**WORK INSTRUCTIONS:**
Only lines holding "Contains" are wanted; copy each of them from the records below.

Dataset entries:

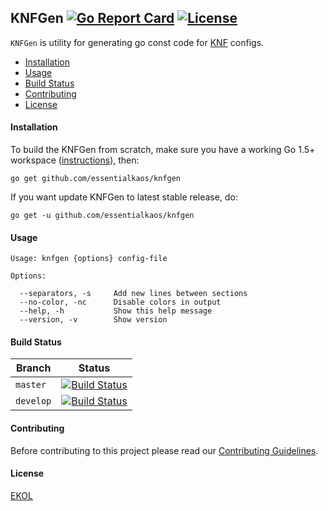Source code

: ## KNFGen [![Go Report Card](https://goreportcard.com/badge/github.com/essentialkaos/knfgen)](https://goreportcard.com/report/github.com/essentialkaos/knfgen) [![License](https://gh.kaos.io/ekol.svg)](https://essentialkaos.com/ekol)

`KNFGen` is utility for generating go const code for [KNF](https://godoc.org/pkg.re/essentialkaos/ek.v6/knf) configs.

* [Installation](#installation)
* [Usage](#usage)
* [Build Status](#build-status)
* [Contributing](#contributing)
* [License](#license)

#### Installation

To build the KNFGen from scratch, make sure you have a working Go 1.5+ workspace ([instructions](https://golang.org/doc/install)), then:

```
go get github.com/essentialkaos/knfgen
```

If you want update KNFGen to latest stable release, do:

```
go get -u github.com/essentialkaos/knfgen
```

#### Usage

```
Usage: knfgen {options} config-file
    
Options:
    
  --separators, -s     Add new lines between sections
  --no-color, -nc      Disable colors in output
  --help, -h           Show this help message
  --version, -v        Show version

```

#### Build Status

| Branch | Status |
|------------|--------|
| `master` | [![Build Status](https://travis-ci.org/essentialkaos/knfgen.svg?branch=master)](https://travis-ci.org/essentialkaos/knfgen) |
| `develop` | [![Build Status](https://travis-ci.org/essentialkaos/knfgen.svg?branch=develop)](https://travis-ci.org/essentialkaos/knfgen) |

#### Contributing

Before contributing to this project please read our [Contributing Guidelines](https://github.com/essentialkaos/contributing-guidelines#contributing-guidelines).

#### License

[EKOL](https://essentialkaos.com/ekol)
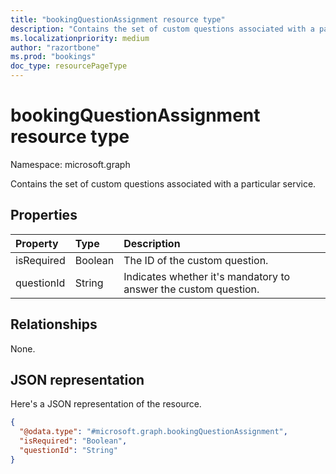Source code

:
 ```yaml
---
title: "bookingQuestionAssignment resource type"
description: "Contains the set of custom questions associated with a particular service."
ms.localizationpriority: medium
author: "razortbone"
ms.prod: "bookings"
doc_type: resourcePageType
---
```


# bookingQuestionAssignment resource type

Namespace: microsoft.graph

Contains the set of custom questions associated with a particular service.

## Properties
|Property|Type|Description|
|:---|:---|:---|
|isRequired|Boolean|The ID of the custom question.|
|questionId|String|Indicates whether it's mandatory to answer the custom question.|

## Relationships
None.

## JSON representation
Here's a JSON representation of the resource.
<!-- {
  "blockType": "resource",
  "@odata.type": "microsoft.graph.bookingQuestionAssignment"
}
-->
``` json
{
  "@odata.type": "#microsoft.graph.bookingQuestionAssignment",
  "isRequired": "Boolean",
  "questionId": "String"
}
```

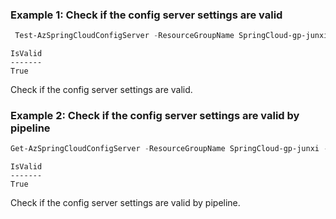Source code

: ### Example 1: Check if the config server settings are valid
```powershell
 Test-AzSpringCloudConfigServer -ResourceGroupName SpringCloud-gp-junxi -Name springcloud-service
```

```output
IsValid
-------
True
```

Check if the config server settings are valid.

### Example 2: Check if the config server settings are valid by pipeline
```powershell
Get-AzSpringCloudConfigServer -ResourceGroupName SpringCloud-gp-junxi -Name springcloud-service | Test-AzSpringCloudConfigServer
```

```output
IsValid
-------
True
```

Check if the config server settings are valid by pipeline.

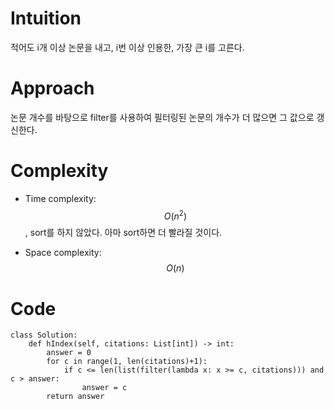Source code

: # Intuition
적어도 i개 이상 논문을 내고, i번 이상 인용한, 가장 큰 i를 고른다.

# Approach
논문 개수를 바탕으로 filter를 사용하여 필터링된 논문의 개수가 더 많으면 그 값으로 갱신한다.

# Complexity
- Time complexity: $$O(n^2)$$, sort를 하지 않았다. 아마 sort하면 더 빨라질 것이다.

- Space complexity: $$O(n)$$

# Code
```python3 []
class Solution:
    def hIndex(self, citations: List[int]) -> int:
        answer = 0
        for c in range(1, len(citations)+1):
            if c <= len(list(filter(lambda x: x >= c, citations))) and c > answer:
                answer = c
        return answer
```
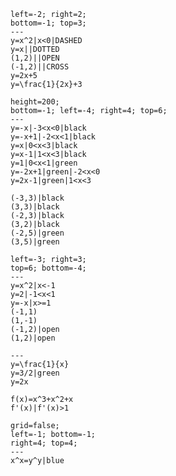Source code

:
 ```desmos-graph
left=-2; right=2;
bottom=-1; top=3;
---
y=x^2|x<0|DASHED
y=x||DOTTED
(1,2)||OPEN
(-1,2)||CROSS
y=2x+5
y=\frac{1}{2x}+3
```

```desmos-graph
height=200;
bottom=-1; left=-4; right=4; top=6;
---
y=-x|-3<x<0|black
y=-x+1|-2<x<1|black
y=x|0<x<3|black
y=x-1|1<x<3|black
y=1|0<x<1|green
y=-2x+1|green|-2<x<0
y=2x-1|green|1<x<3

(-3,3)|black
(3,3)|black
(-2,3)|black
(3,2)|black
(-2,5)|green
(3,5)|green
```

```desmos-graph
left=-3; right=3;
top=6; bottom=-4;
---
y=x^2|x<-1
y=2|-1<x<1
y=-x|x>=1
(-1,1)
(1,-1)
(-1,2)|open
(1,2)|open
```

```desmos-graph
---
y=\frac{1}{x}
y=3/2|green
y=2x
```

```desmos-graph
f(x)=x^3+x^2+x
f'(x)|f'(x)>1
```

```desmos-graph
grid=false;
left=-1; bottom=-1;
right=4; top=4;
---
x^x=y^y|blue
```
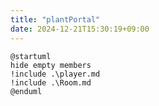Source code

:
 ```yaml
---
title: "plantPortal"
date: 2024-12-21T15:30:19+09:00
---
```

```plantuml
@startuml
hide empty members
!include .\player.md
!include .\Room.md
@enduml
```
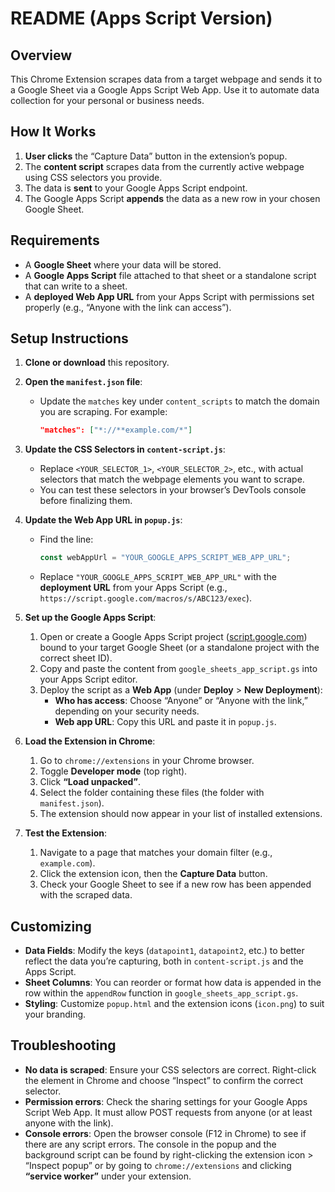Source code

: # README (Apps Script Version)

## Overview
This Chrome Extension scrapes data from a target webpage and sends it to a Google Sheet via a Google Apps Script Web App. Use it to automate data collection for your personal or business needs.

## How It Works
1. **User clicks** the “Capture Data” button in the extension’s popup.  
2. The **content script** scrapes data from the currently active webpage using CSS selectors you provide.  
3. The data is **sent** to your Google Apps Script endpoint.  
4. The Google Apps Script **appends** the data as a new row in your chosen Google Sheet.

## Requirements
- A **Google Sheet** where your data will be stored.  
- A **Google Apps Script** file attached to that sheet or a standalone script that can write to a sheet.  
- A **deployed Web App URL** from your Apps Script with permissions set properly (e.g., “Anyone with the link can access”).

## Setup Instructions

1. **Clone or download** this repository.

2. **Open the `manifest.json` file**:
   - Update the `matches` key under `content_scripts` to match the domain you are scraping. For example:
     ```json
     "matches": ["*://**example.com/*"]
     ```

3. **Update the CSS Selectors in `content-script.js`**:
   - Replace `<YOUR_SELECTOR_1>`, `<YOUR_SELECTOR_2>`, etc., with actual selectors that match the webpage elements you want to scrape.
   - You can test these selectors in your browser’s DevTools console before finalizing them.

4. **Update the Web App URL in `popup.js`**:
   - Find the line:
     ```js
     const webAppUrl = "YOUR_GOOGLE_APPS_SCRIPT_WEB_APP_URL";
     ```
   - Replace `"YOUR_GOOGLE_APPS_SCRIPT_WEB_APP_URL"` with the **deployment URL** from your Apps Script (e.g., `https://script.google.com/macros/s/ABC123/exec`).

5. **Set up the Google Apps Script**:
   1. Open or create a Google Apps Script project ([script.google.com](https://script.google.com)) bound to your target Google Sheet (or a standalone project with the correct sheet ID).
   2. Copy and paste the content from `google_sheets_app_script.gs` into your Apps Script editor.
   3. Deploy the script as a **Web App** (under **Deploy** > **New Deployment**):
      - **Who has access**: Choose “Anyone” or “Anyone with the link,” depending on your security needs.
      - **Web app URL**: Copy this URL and paste it in `popup.js`.

6. **Load the Extension in Chrome**:
   1. Go to `chrome://extensions` in your Chrome browser.
   2. Toggle **Developer mode** (top right).
   3. Click **“Load unpacked”**.
   4. Select the folder containing these files (the folder with `manifest.json`).
   5. The extension should now appear in your list of installed extensions.

7. **Test the Extension**:
   1. Navigate to a page that matches your domain filter (e.g., `example.com`).
   2. Click the extension icon, then the **Capture Data** button.
   3. Check your Google Sheet to see if a new row has been appended with the scraped data.

## Customizing

- **Data Fields**: Modify the keys (`datapoint1`, `datapoint2`, etc.) to better reflect the data you’re capturing, both in `content-script.js` and the Apps Script.  
- **Sheet Columns**: You can reorder or format how data is appended in the row within the `appendRow` function in `google_sheets_app_script.gs`.  
- **Styling**: Customize `popup.html` and the extension icons (`icon.png`) to suit your branding.

## Troubleshooting

- **No data is scraped**: Ensure your CSS selectors are correct. Right-click the element in Chrome and choose “Inspect” to confirm the correct selector.  
- **Permission errors**: Check the sharing settings for your Google Apps Script Web App. It must allow POST requests from anyone (or at least anyone with the link).  
- **Console errors**: Open the browser console (F12 in Chrome) to see if there are any script errors. The console in the popup and the background script can be found by right-clicking the extension icon > “Inspect popup” or by going to `chrome://extensions` and clicking **“service worker”** under your extension.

**PROBLEM SOLUTION:**
description: "Contains the set of custom questions associated with a particular service."
Contains the set of custom questions associated with a particular service.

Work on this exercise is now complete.